Stored data entries:
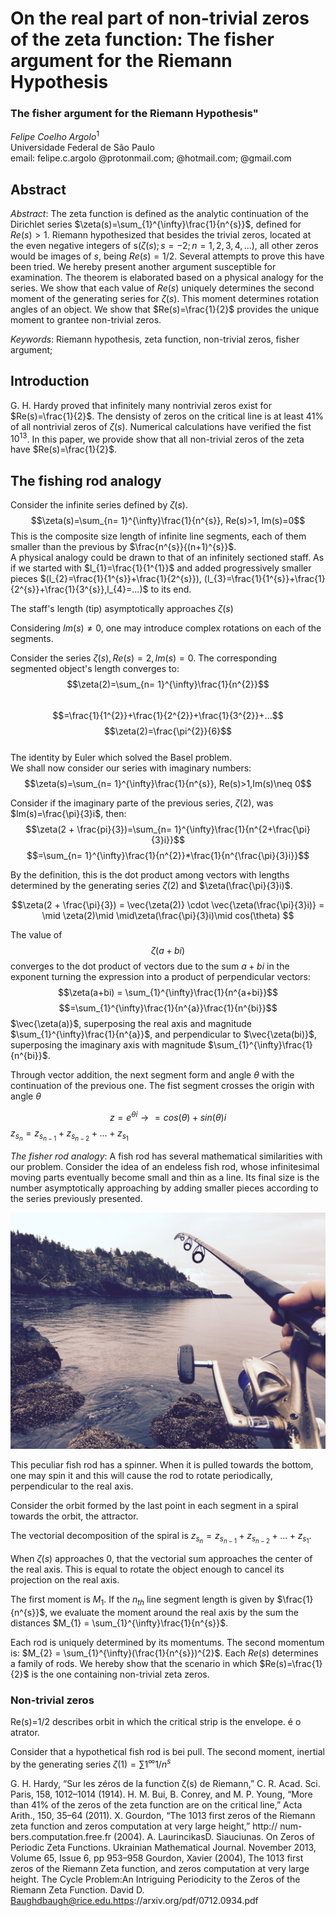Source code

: # On the real part of non-trivial zeros of the zeta function: The fisher argument for the Riemann Hypothesis 
### The fisher argument for the Riemann Hypothesis"
*Felipe Coelho Argolo*$^{1}$  
Universidade Federal de São Paulo  
email: felipe.c.argolo @protonmail.com; @hotmail.com; @gmail.com  


## Abstract
*Abstract*: The zeta function is defined as the analytic continuation of the  Dirichlet series $\zeta(s)=\sum_{1}^{\infty}\frac{1}{n^{s}}$, defined for $Re(s) > 1$. Riemann hypothesized that besides the trivial zeros, located at the even negative integers of s$(\zeta(s);s=-2; n=1,2,3,4,...)$, all other zeros would be images of $s$, being $Re(s)=1/2$. Several attempts to prove this have been tried. We hereby present another argument susceptible for examination. The theorem is elaborated based on a physical analogy for the series. We show that each value of $Re(s)$ uniquely determines the second moment of the generating series for $\zeta(s)$. This moment determines rotation angles of an object. We show that $Re(s)=\frac{1}{2}$ provides the unique moment to grantee non-trivial zeros.  

  
*Keywords*: Riemann hypothesis, zeta function, non-trivial zeros, fisher argument; 


## Introduction

G. H. Hardy proved that infinitely many nontrivial zeros exist for $Re(s)=\frac{1}{2}$. The densisty of zeros on the critical line is at least 41% of all nontrivial zeros of $\zeta(s)$. Numerical calculations have verified the fist $10^13$. In this paper, we provide show that all non-trivial zeros of the zeta have $Re(s)=\frac{1}{2}$.  

## The fishing rod analogy

Consider the infinite series defined by $\zeta(s)$.  
$$\zeta(s)=\sum_{n= 1}^{\infty}\frac{1}{n^{s}}, Re(s)>1, Im(s)=0$$
This is the composite size length of infinite line segments, each of them smaller than the previous by $\frac{n^{s}}{(n+1)^{s}}$.  
A physical analogy could be drawn to that of an infinitely sectioned staff. As if we started with $l_{1}=\frac{1}{1^{1}}$ and added progressively smaller pieces $(l_{2}=\frac{1}{1^{s}}+\frac{1}{2^{s}}), (l_{3}=\frac{1}{1^{s}}+\frac{1}{2^{s}}+\frac{1}{3^{s}},l_{4}=...)$ to its end.  

The staff's length (tip) asymptotically approaches $\zeta(s)$  

Considering $Im(s)\neq 0$, one may introduce complex rotations on each of the segments. 

Consider the series $\zeta(s), Re(s)=2, Im(s)=0$.
The corresponding segmented object's length converges to:  
$$\zeta(2)=\sum_{n= 1}^{\infty}\frac{1}{n^{2}}$$  
$$=\frac{1}{1^{2}}+\frac{1}{2^{2}}+\frac{1}{3^{2}}+...$$
$$\zeta(2)=\frac{\pi^{2}}{6}$$  
The identity by Euler which solved the Basel problem.  
We shall now consider our series with imaginary numbers:  
$$\zeta(s)=\sum_{n= 1}^{\infty}\frac{1}{n^{s}}, Re(s)>1,Im(s)\neq 0$$  

Consider if the imaginary parte of the previous series, $\zeta(2)$, was  $Im(s)=\frac{\pi}{3}i$, then:  
$$\zeta(2 + \frac{pi}{3})=\sum_{n= 1}^{\infty}\frac{1}{n^{2+\frac{\pi}{3}i}}$$
$$=\sum_{n= 1}^{\infty}\frac{1}{n^{2}}*\frac{1}{n^{\frac{\pi}{3}i}}$$

By the definition, this is the dot product among vectors with lengths determined by the generating series $\zeta(2)$ and $\zeta(\frac{\pi}{3}i)$.  

$$\zeta(2 + \frac{\pi}{3}) = \vec{\zeta(2)} \cdot \vec{\zeta(\frac{\pi}{3}i)} = \mid \zeta(2)\mid \mid\zeta(\frac{\pi}{3}i)\mid cos(\theta) $$

The value of $$\zeta(a+bi)$$ converges to the dot product of vectors due to the sum $a+bi$ in the exponent turning the expression into a product of perpendicular vectors:  
$$\zeta(a+bi) = \sum_{1}^{\infty}\frac{1}{n^{a+bi}}$$
$$=\sum_{1}^{\infty}\frac{1}{n^{a}}\frac{1}{n^{bi}}$$
$\vec{\zeta(a)}$, superposing the real axis and magnitude $\sum_{1}^{\infty}\frac{1}{n^{a}}$, and perpendicular to $\vec{\zeta(bi)}$, superposing the imaginary axis with magnitude $\sum_{1}^{\infty}\frac{1}{n^{bi}}$.  

Through vector addition, the next segment form and angle $\theta$ with the continuation of the previous one. The fist segment crosses the origin with angle $\theta$ 

$$z = e^{\theta i} \rightarrow = cos(\theta) + sin(\theta)i$$
$z_{s_{n}}=z_{s_{n-1}}+z_{s_{n-2}}+...+z_{s_{1}}$ 


*The fisher rod analogy*: A fish rod has several mathematical similarities with our problem. Consider the idea of an endeless fish rod, whose infinitesimal moving parts eventually become small and thin as a line. Its final size is the number asymptotically approaching by adding smaller pieces according to the series previously presented.  

![Photo by Alan Bishop, December 3, 2015, Unsplash,East Sooke Park, Sooke, Canada](fishing-rod.jpg)

This peculiar fish rod has a spinner. When it is pulled towards the bottom, one may spin it and this will cause the rod to rotate periodically, perpendicular to the real axis.  

Consider the orbit formed by the last point in each segment in a spiral towards the orbit, the attractor. 

The vectorial decomposition of the spiral is $z_{s_{n}}=z_{s_{n-1}}+z_{s_{n-2}}+...+z_{s_{1}}$. 

When $\zeta(s)$ approaches 0, that the vectorial sum approaches the center of the real axis. This is equal to rotate the object enough to cancel its projection on the real axis. 
 
 
The first moment is $M_{1}$. If the $n_{th}$ line segment length is given by $\frac{1}{n^{s}}$, we evaluate the moment around the real axis by the sum the distances $M_{1} = \sum_{1}^{\infty}\frac{1}{n^{s}}$.  

Each rod is uniquely determined by its momentums. The second momentum is:
$M_{2} = \sum_{1}^{\infty}(\frac{1}{n^{s}})^{2}$. Each $Re(s)$ determines a family of rods. We hereby show that the scenario in which $Re(s)=\frac{1}{2}$ is the one containing non-trivial zeta zeros.  

### Non-trivial zeros

Re(s)=1/2 describes orbit in which the critical strip is the envelope.  é o atrator.

Consider that a hypothetical fish rod is bei pull.
The second moment, inertial  by the generating series $\zeta(1)=\sum{1}^{\infty}1/n^s$


G. H. Hardy, “Sur les zéros de la function ζ(s) de Riemann,” C. R. Acad. Sci. Paris, 158, 1012–1014 (1914).
H. M. Bui, B. Conrey, and M. P. Young, “More than 41% of the zeros of the zeta function are on the critical line,” Acta Arith., 150,
35–64 (2011).
X. Gourdon, “The 1013 first zeros of the Riemann zeta function and zeros computation at very large height,” http:// num-
bers.computation.free.fr (2004).
A. LaurincikasD. Siauciunas. On Zeros of Periodic Zeta Functions. Ukrainian Mathematical Journal. November 2013, Volume 65, Issue 6, pp 953–958
Gourdon, Xavier (2004), The 1013 first zeros of the Riemann Zeta function, and zeros computation at very large height.
The Cycle Problem:An Intriguing Periodicity to the Zeros of the Riemann Zeta Function. David D. Baughdbaugh@rice.edu.https://arxiv.org/pdf/0712.0934.pdf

■ EXERCISE
Using the records above, please retype only the run of lines from the line holding "H. M. Bui, B." through the last line, both ends included.

■ TASK SOLUTION
H. M. Bui, B. Conrey, and M. P. Young, “More than 41% of the zeros of the zeta function are on the critical line,” Acta Arith., 150,
35–64 (2011).
X. Gourdon, “The 1013 first zeros of the Riemann zeta function and zeros computation at very large height,” http:// num-
bers.computation.free.fr (2004).
A. LaurincikasD. Siauciunas. On Zeros of Periodic Zeta Functions. Ukrainian Mathematical Journal. November 2013, Volume 65, Issue 6, pp 953–958
Gourdon, Xavier (2004), The 1013 first zeros of the Riemann Zeta function, and zeros computation at very large height.
The Cycle Problem:An Intriguing Periodicity to the Zeros of the Riemann Zeta Function. David D. Baughdbaugh@rice.edu.https://arxiv.org/pdf/0712.0934.pdf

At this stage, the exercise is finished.